On Sunday, they were playing for a top-four position against a young Sydney team. Like Richmond a week earlier, the Swans dominated the match for the most part of three quarters. If Sydney had capitalised on their chances in front of goal early in the game, it’s likely they would have put the game out of reach like the Tigers did, and given Geelong their second straight loss.
Fortunately for the Cats, Sydney failed to make the most of their opportunities leaving Geelong in the game. However, the most alarming thing out of the game was the lack of urgency the Cats had for the first three quarters with a top-four position on the line.
They looked lethargic and with their form declining this late in the year, Geelong fans would be nervous as they've struggled at the business end of the season in recent years, winning only four of their past 15 finals.
Gary Ablett, Dan Hannebery and Shane Edwards all returned in terrific form in Round 18 following their two weeks training in the 'Transition hub'. Photo: Quinn Rooney
Edwards, Ablett and Hannebery haven’t missed a beat
There is always the narrative for players returning from a stint on the sidelines that they might need a couple of weeks in the reserves or a solid amount of training. However, when you’re the calibre of player like a Gary Ablett Jr., Shane Edwards or Dan Hannebery, you don’t need any preparation.
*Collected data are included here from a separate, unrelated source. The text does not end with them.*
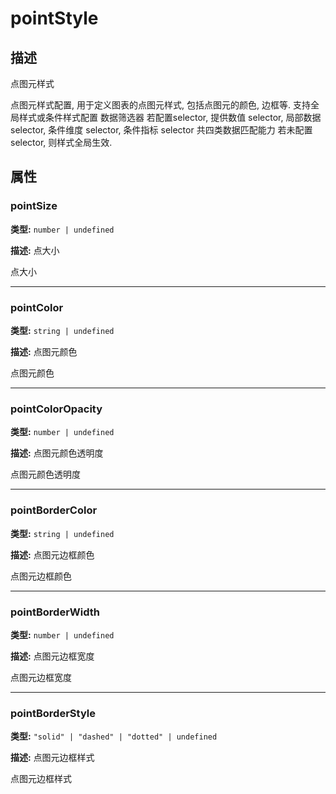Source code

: # pointStyle
## 描述
点图元样式

点图元样式配置, 用于定义图表的点图元样式, 包括点图元的颜色, 边框等.
支持全局样式或条件样式配置
数据筛选器
若配置selector, 提供数值 selector, 局部数据 selector, 条件维度 selector, 条件指标 selector 共四类数据匹配能力
若未配置selector, 则样式全局生效.


## 属性

### pointSize

**类型:** `number | undefined`

**描述:**
点大小

点大小

---

### pointColor

**类型:** `string | undefined`

**描述:**
点图元颜色

点图元颜色

---

### pointColorOpacity

**类型:** `number | undefined`

**描述:**
点图元颜色透明度

点图元颜色透明度

---

### pointBorderColor

**类型:** `string | undefined`

**描述:**
点图元边框颜色

点图元边框颜色

---

### pointBorderWidth

**类型:** `number | undefined`

**描述:**
点图元边框宽度

点图元边框宽度

---

### pointBorderStyle

**类型:** `"solid" | "dashed" | "dotted" | undefined`

**描述:**
点图元边框样式

点图元边框样式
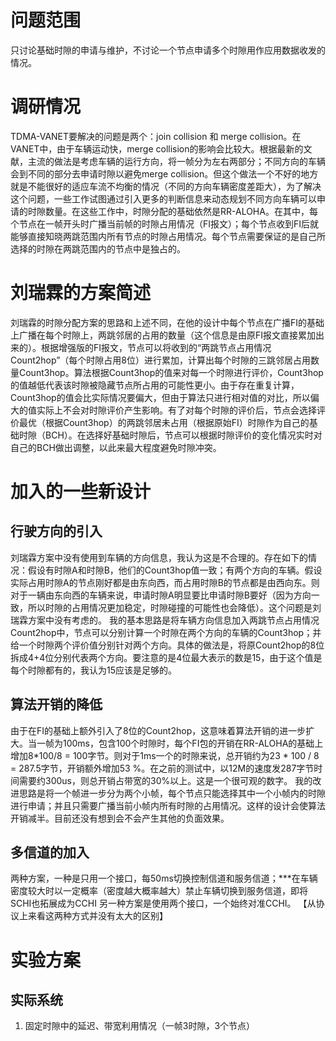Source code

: # 问题范围
只讨论基础时隙的申请与维护，不讨论一个节点申请多个时隙用作应用数据收发的情况。
# 调研情况
TDMA-VANET要解决的问题是两个：join collision 和 merge collision。在VANET中，由于车辆运动快，merge collision的影响会比较大。根据最新的文献，主流的做法是考虑车辆的运行方向，将一帧分为左右两部分；不同方向的车辆会到不同的部分去申请时隙以避免merge collision。但这个做法一个不好的地方就是不能很好的适应车流不均衡的情况（不同的方向车辆密度差距大），为了解决这个问题，一些工作试图通过引入更多的判断信息来动态规划不同方向车辆可以申请的时隙数量。在这些工作中，时隙分配的基础依然是RR-ALOHA。在其中，每个节点在一帧开头时广播当前帧的时隙占用情况（FI报文）；每个节点收到FI后就能够直接知晓两跳范围内所有节点的时隙占用情况。每个节点需要保证的是自己所选择的时隙在两跳范围内的节点中是独占的。
# 刘瑞霖的方案简述
刘瑞霖的时隙分配方案的思路和上述不同，在他的设计中每个节点在广播FI的基础上广播在每个时隙上，两跳邻居的占用的数量（这个信息是由原FI报文直接累加出来的）。根据增强版的FI报文，节点可以将收到的“两跳节点占用情况Count2hop”（每个时隙占用8位）进行累加，计算出每个时隙的三跳邻居占用数量Count3hop。算法根据Count3hop的值来对每一个时隙进行评价，Count3hop的值越低代表该时隙被隐藏节点所占用的可能性更小。由于存在重复计算，Count3hop的值会比实际情况要偏大，但由于算法只进行相对值的对比，所以偏大的值实际上不会对时隙评价产生影响。有了对每个时隙的评价后，节点会选择评价最优（根据Count3hop）的两跳邻居未占用（根据原始FI）时隙作为自己的基础时隙（BCH）。在选择好基础时隙后，节点可以根据时隙评价的变化情况实时对自己的BCH做出调整，以此来最大程度避免时隙冲突。
# 加入的一些新设计
## 行驶方向的引入
刘瑞霖方案中没有使用到车辆的方向信息，我认为这是不合理的。存在如下的情况：假设有时隙A和时隙B，他们的Count3hop值一致；有两个方向的车辆。假设实际占用时隙A的节点刚好都是由东向西，而占用时隙B的节点都是由西向东。则对于一辆由东向西的车辆来说，申请时隙A明显要比申请时隙B要好（因为方向一致，所以时隙的占用情况更加稳定，时隙碰撞的可能性也会降低）。这个问题是刘瑞霖方案中没有考虑的。
我的基本思路是将车辆方向信息加入两跳节点占用情况Count2hop中，节点可以分别计算一个时隙在两个方向的车辆的Count3hop；并给一个时隙两个评价值分别针对两个方向。具体的做法是，将原Count2hop的8位拆成4+4位分别代表两个方向。要注意的是4位最大表示的数是15，由于这个值是每个时隙都有的，我认为15应该是足够的。
## 算法开销的降低
由于在FI的基础上额外引入了8位的Count2hop，这意味着算法开销的进一步扩大。当一帧为100ms，包含100个时隙时，每个FI包的开销在RR-ALOHA的基础上增加8*100/8 = 100字节。则对于1ms一个的时隙来说，总开销约为23 * 100 / 8 = 287.5字节，开销额外增加53 %。在之前的测试中，以12M的速度发287字节时间需要约300us，则总开销占带宽的30%以上。这是一个很可观的数字。
我的改进思路是将一个帧进一步分为两个小帧，每个节点只能选择其中一个小帧内的时隙进行申请；并且只需要广播当前小帧内所有时隙的占用情况。这样的设计会使算法开销减半。目前还没有想到会不会产生其他的负面效果。

## 多信道的加入
两种方案，一种是只用一个接口，每50ms切换控制信道和服务信道；***在车辆密度较大时以一定概率（密度越大概率越大）禁止车辆切换到服务信道，即将SCHI也拓展成为CCHI
另一种方案是使用两个接口，一个始终对准CCHI。
【从协议上来看这两种方式并没有太大的区别】

# 实验方案
## 实际系统
 1. 固定时隙中的延迟、带宽利用情况（一帧3时隙，3个节点）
The three trained in the 'Transition hub' together after flying to Queensland earlier this month. Returning to their respective teams after finishing quarantine, the three looked comfortable immediately.
Edwards was best on ground in his return game against Adelaide, if not he will at least get the two votes. Dan Hannebery didn’t set the world on fire with his 13 disposals, but boundary reporter Luke Hodge, one of the best in the business, raved about his defensive running and support around the ground. Ablett was back to his line-breaking best, 16 disposals and a goal to his name. They’re the upper-echelon of the competition and they proved it in round 18.
Dogs find their bite in the run into finals
Sunday’s twilight game loomed as a danger game for the Western Bulldogs in the run into finals, as a loss to the Dockers would have seen them drop out of the top eight. The Dogs instead showed us that they are in dominant form, dare I say 2016 form.
Lachie Hunter is playing some sparkling football, finding the ball 35 times, whilst Tim Liberatore had 41 pressure acts to go with his 25 possessions. Caleb Daniel continued his stellar season with 14 high impact disposals, and looms a vital cog in the Bulldogs machine moving towards October. The dogs are finding form at the right time and if Aaron Naughton can get his body right for the finals, they have the potential to go deep into October.
Tim English is shaping up as one of the most important players for the Bulldogs at the right time of the year. His 20 hit-outs and 14 disposals prove how dangerous he can be once the ball hits the ground. He has the potential to become a fourth midfielder. English is above average for disposals and score involvement. You can’t ask for much more from your 205-centimetre ruckman.
Josh Bruce will need to have a big finals series for the Dogs, after what has been an inconsistent 2020. He needs to provide support for both Naughton and English, or worst-case scenario he is going to have to be the spearhead in the forward line if Naughton is unavaliable. English and Bruce hold the key for the Dogs as they head towards another tilt at a flag.